### Source records
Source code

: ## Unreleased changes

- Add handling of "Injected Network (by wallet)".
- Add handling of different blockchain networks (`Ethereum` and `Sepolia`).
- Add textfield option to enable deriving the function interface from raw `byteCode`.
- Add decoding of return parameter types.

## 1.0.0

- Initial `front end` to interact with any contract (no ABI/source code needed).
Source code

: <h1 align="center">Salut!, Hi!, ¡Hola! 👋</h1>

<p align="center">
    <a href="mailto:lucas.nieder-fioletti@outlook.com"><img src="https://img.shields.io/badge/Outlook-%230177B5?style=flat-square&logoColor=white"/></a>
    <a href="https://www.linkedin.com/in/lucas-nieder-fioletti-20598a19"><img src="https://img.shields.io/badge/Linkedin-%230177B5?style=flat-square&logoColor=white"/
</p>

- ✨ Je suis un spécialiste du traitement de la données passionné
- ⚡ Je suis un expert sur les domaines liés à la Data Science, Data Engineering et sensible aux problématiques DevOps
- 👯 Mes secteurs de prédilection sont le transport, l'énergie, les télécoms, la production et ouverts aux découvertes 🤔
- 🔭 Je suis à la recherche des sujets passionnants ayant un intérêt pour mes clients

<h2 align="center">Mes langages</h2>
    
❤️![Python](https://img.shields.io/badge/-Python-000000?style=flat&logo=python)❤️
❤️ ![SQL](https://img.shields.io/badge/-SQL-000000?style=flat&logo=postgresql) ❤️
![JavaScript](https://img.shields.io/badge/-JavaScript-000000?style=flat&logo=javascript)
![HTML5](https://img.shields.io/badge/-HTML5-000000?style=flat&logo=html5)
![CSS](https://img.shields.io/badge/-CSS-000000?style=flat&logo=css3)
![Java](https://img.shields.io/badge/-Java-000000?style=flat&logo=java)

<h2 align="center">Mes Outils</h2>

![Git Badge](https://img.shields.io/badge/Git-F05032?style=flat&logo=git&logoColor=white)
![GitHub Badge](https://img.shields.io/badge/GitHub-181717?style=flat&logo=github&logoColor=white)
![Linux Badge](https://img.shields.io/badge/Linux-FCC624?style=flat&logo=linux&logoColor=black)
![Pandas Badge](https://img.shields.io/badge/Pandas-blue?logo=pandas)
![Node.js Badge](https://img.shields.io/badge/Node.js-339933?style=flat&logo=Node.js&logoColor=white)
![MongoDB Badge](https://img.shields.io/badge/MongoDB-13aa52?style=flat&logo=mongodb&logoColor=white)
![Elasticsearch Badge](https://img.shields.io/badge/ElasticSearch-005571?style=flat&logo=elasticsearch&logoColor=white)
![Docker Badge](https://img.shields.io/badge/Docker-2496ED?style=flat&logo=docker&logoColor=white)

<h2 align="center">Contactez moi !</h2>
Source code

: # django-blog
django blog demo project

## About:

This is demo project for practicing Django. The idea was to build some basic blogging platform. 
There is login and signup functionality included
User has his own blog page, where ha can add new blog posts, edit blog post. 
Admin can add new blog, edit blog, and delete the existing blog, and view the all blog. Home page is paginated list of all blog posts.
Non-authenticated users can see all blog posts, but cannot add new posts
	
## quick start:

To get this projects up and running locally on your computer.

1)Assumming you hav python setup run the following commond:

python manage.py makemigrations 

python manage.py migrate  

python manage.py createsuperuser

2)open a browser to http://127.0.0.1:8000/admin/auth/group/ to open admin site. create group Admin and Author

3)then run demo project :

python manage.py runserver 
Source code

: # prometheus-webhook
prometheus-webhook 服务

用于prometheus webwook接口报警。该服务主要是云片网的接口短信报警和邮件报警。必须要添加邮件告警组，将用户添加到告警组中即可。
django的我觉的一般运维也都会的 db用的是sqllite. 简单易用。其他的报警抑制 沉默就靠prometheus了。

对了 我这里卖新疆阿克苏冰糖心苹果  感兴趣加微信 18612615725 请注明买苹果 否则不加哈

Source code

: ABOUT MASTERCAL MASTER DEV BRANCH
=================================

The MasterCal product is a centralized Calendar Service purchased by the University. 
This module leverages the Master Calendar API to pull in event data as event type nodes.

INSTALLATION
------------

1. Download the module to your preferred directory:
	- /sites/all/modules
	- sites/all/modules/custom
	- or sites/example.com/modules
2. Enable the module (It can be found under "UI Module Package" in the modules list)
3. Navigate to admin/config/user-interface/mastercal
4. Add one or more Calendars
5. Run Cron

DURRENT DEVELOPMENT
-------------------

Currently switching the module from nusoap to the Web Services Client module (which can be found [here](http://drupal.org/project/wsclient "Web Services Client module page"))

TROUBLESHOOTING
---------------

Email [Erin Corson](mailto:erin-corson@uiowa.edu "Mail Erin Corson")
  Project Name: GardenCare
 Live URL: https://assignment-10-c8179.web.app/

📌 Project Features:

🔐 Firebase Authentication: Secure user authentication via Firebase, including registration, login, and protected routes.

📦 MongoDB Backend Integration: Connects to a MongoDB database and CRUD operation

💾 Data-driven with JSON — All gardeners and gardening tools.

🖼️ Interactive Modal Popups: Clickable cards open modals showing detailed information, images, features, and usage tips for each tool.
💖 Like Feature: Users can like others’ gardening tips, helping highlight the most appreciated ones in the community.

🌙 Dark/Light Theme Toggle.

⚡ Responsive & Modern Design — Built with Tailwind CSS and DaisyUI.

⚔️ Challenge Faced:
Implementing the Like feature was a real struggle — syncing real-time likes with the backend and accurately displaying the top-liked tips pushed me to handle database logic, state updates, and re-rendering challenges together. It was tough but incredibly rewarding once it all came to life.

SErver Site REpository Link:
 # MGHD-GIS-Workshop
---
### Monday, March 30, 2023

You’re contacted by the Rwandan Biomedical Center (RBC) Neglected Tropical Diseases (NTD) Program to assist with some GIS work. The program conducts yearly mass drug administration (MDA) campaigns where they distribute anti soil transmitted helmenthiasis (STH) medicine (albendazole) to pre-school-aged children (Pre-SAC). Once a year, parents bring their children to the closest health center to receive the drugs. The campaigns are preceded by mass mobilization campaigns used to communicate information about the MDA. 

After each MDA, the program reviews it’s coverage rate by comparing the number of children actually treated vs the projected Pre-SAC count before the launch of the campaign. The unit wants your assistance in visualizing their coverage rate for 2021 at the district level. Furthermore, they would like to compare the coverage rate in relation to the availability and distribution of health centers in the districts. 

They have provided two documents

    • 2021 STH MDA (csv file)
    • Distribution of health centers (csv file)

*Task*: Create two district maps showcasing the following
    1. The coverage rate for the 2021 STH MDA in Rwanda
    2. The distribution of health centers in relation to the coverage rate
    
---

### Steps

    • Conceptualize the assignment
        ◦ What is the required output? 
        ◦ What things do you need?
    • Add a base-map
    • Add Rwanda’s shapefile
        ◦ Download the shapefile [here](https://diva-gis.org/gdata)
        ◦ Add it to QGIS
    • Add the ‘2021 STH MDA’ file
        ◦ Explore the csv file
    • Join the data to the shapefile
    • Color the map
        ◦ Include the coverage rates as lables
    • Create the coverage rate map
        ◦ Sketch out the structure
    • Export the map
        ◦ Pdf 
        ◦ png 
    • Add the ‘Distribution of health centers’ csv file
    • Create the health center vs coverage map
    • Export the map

### Required work
The answer should be an exact copy of the data.

### Your solution
Source code

: ## Unreleased changes

- Add handling of "Injected Network (by wallet)".
- Add handling of different blockchain networks (`Ethereum` and `Sepolia`).
- Add textfield option to enable deriving the function interface from raw `byteCode`.
- Add decoding of return parameter types.

## 1.0.0

- Initial `front end` to interact with any contract (no ABI/source code needed).
Source code

: <h1 align="center">Salut!, Hi!, ¡Hola! 👋</h1>

<p align="center">
    <a href="mailto:lucas.nieder-fioletti@outlook.com"><img src="https://img.shields.io/badge/Outlook-%230177B5?style=flat-square&logoColor=white"/></a>
    <a href="https://www.linkedin.com/in/lucas-nieder-fioletti-20598a19"><img src="https://img.shields.io/badge/Linkedin-%230177B5?style=flat-square&logoColor=white"/
</p>

- ✨ Je suis un spécialiste du traitement de la données passionné
- ⚡ Je suis un expert sur les domaines liés à la Data Science, Data Engineering et sensible aux problématiques DevOps
- 👯 Mes secteurs de prédilection sont le transport, l'énergie, les télécoms, la production et ouverts aux découvertes 🤔
- 🔭 Je suis à la recherche des sujets passionnants ayant un intérêt pour mes clients

<h2 align="center">Mes langages</h2>
    
❤️![Python](https://img.shields.io/badge/-Python-000000?style=flat&logo=python)❤️
❤️ ![SQL](https://img.shields.io/badge/-SQL-000000?style=flat&logo=postgresql) ❤️
![JavaScript](https://img.shields.io/badge/-JavaScript-000000?style=flat&logo=javascript)
![HTML5](https://img.shields.io/badge/-HTML5-000000?style=flat&logo=html5)
![CSS](https://img.shields.io/badge/-CSS-000000?style=flat&logo=css3)
![Java](https://img.shields.io/badge/-Java-000000?style=flat&logo=java)

<h2 align="center">Mes Outils</h2>

![Git Badge](https://img.shields.io/badge/Git-F05032?style=flat&logo=git&logoColor=white)
![GitHub Badge](https://img.shields.io/badge/GitHub-181717?style=flat&logo=github&logoColor=white)
![Linux Badge](https://img.shields.io/badge/Linux-FCC624?style=flat&logo=linux&logoColor=black)
![Pandas Badge](https://img.shields.io/badge/Pandas-blue?logo=pandas)
![Node.js Badge](https://img.shields.io/badge/Node.js-339933?style=flat&logo=Node.js&logoColor=white)
![MongoDB Badge](https://img.shields.io/badge/MongoDB-13aa52?style=flat&logo=mongodb&logoColor=white)
![Elasticsearch Badge](https://img.shields.io/badge/ElasticSearch-005571?style=flat&logo=elasticsearch&logoColor=white)
![Docker Badge](https://img.shields.io/badge/Docker-2496ED?style=flat&logo=docker&logoColor=white)

<h2 align="center">Contactez moi !</h2>
Source code

: # django-blog
django blog demo project

## About:

This is demo project for practicing Django. The idea was to build some basic blogging platform. 
There is login and signup functionality included
User has his own blog page, where ha can add new blog posts, edit blog post. 
Admin can add new blog, edit blog, and delete the existing blog, and view the all blog. Home page is paginated list of all blog posts.
Non-authenticated users can see all blog posts, but cannot add new posts
	
## quick start:

To get this projects up and running locally on your computer.

1)Assumming you hav python setup run the following commond:

python manage.py makemigrations 

python manage.py migrate  

python manage.py createsuperuser

2)open a browser to http://127.0.0.1:8000/admin/auth/group/ to open admin site. create group Admin and Author

3)then run demo project :

python manage.py runserver 
Source code

: # prometheus-webhook
prometheus-webhook 服务

用于prometheus webwook接口报警。该服务主要是云片网的接口短信报警和邮件报警。必须要添加邮件告警组，将用户添加到告警组中即可。
django的我觉的一般运维也都会的 db用的是sqllite. 简单易用。其他的报警抑制 沉默就靠prometheus了。

对了 我这里卖新疆阿克苏冰糖心苹果  感兴趣加微信 18612615725 请注明买苹果 否则不加哈

Source code

: ABOUT MASTERCAL MASTER DEV BRANCH
=================================

The MasterCal product is a centralized Calendar Service purchased by the University. 
This module leverages the Master Calendar API to pull in event data as event type nodes.

INSTALLATION
------------

1. Download the module to your preferred directory:
	- /sites/all/modules
	- sites/all/modules/custom
	- or sites/example.com/modules
2. Enable the module (It can be found under "UI Module Package" in the modules list)
3. Navigate to admin/config/user-interface/mastercal
4. Add one or more Calendars
5. Run Cron

DURRENT DEVELOPMENT
-------------------

Currently switching the module from nusoap to the Web Services Client module (which can be found [here](http://drupal.org/project/wsclient "Web Services Client module page"))

TROUBLESHOOTING
---------------

Email [Erin Corson](mailto:erin-corson@uiowa.edu "Mail Erin Corson")
  Project Name: GardenCare
 Live URL: https://assignment-10-c8179.web.app/

📌 Project Features:

🔐 Firebase Authentication: Secure user authentication via Firebase, including registration, login, and protected routes.

📦 MongoDB Backend Integration: Connects to a MongoDB database and CRUD operation

💾 Data-driven with JSON — All gardeners and gardening tools.

🖼️ Interactive Modal Popups: Clickable cards open modals showing detailed information, images, features, and usage tips for each tool.
💖 Like Feature: Users can like others’ gardening tips, helping highlight the most appreciated ones in the community.

🌙 Dark/Light Theme Toggle.

⚡ Responsive & Modern Design — Built with Tailwind CSS and DaisyUI.

⚔️ Challenge Faced:
Implementing the Like feature was a real struggle — syncing real-time likes with the backend and accurately displaying the top-liked tips pushed me to handle database logic, state updates, and re-rendering challenges together. It was tough but incredibly rewarding once it all came to life.

SErver Site REpository Link:
 # MGHD-GIS-Workshop
---
### Monday, March 30, 2023

You’re contacted by the Rwandan Biomedical Center (RBC) Neglected Tropical Diseases (NTD) Program to assist with some GIS work. The program conducts yearly mass drug administration (MDA) campaigns where they distribute anti soil transmitted helmenthiasis (STH) medicine (albendazole) to pre-school-aged children (Pre-SAC). Once a year, parents bring their children to the closest health center to receive the drugs. The campaigns are preceded by mass mobilization campaigns used to communicate information about the MDA. 

After each MDA, the program reviews it’s coverage rate by comparing the number of children actually treated vs the projected Pre-SAC count before the launch of the campaign. The unit wants your assistance in visualizing their coverage rate for 2021 at the district level. Furthermore, they would like to compare the coverage rate in relation to the availability and distribution of health centers in the districts. 

They have provided two documents

    • 2021 STH MDA (csv file)
    • Distribution of health centers (csv file)

*Task*: Create two district maps showcasing the following
    1. The coverage rate for the 2021 STH MDA in Rwanda
    2. The distribution of health centers in relation to the coverage rate
    
---

### Steps

    • Conceptualize the assignment
        ◦ What is the required output? 
        ◦ What things do you need?
    • Add a base-map
    • Add Rwanda’s shapefile
        ◦ Download the shapefile [here](https://diva-gis.org/gdata)
        ◦ Add it to QGIS
    • Add the ‘2021 STH MDA’ file
        ◦ Explore the csv file
    • Join the data to the shapefile
    • Color the map
        ◦ Include the coverage rates as lables
    • Create the coverage rate map
        ◦ Sketch out the structure
    • Export the map
        ◦ Pdf 
        ◦ png 
    • Add the ‘Distribution of health centers’ csv file
    • Create the health center vs coverage map
    • Export the map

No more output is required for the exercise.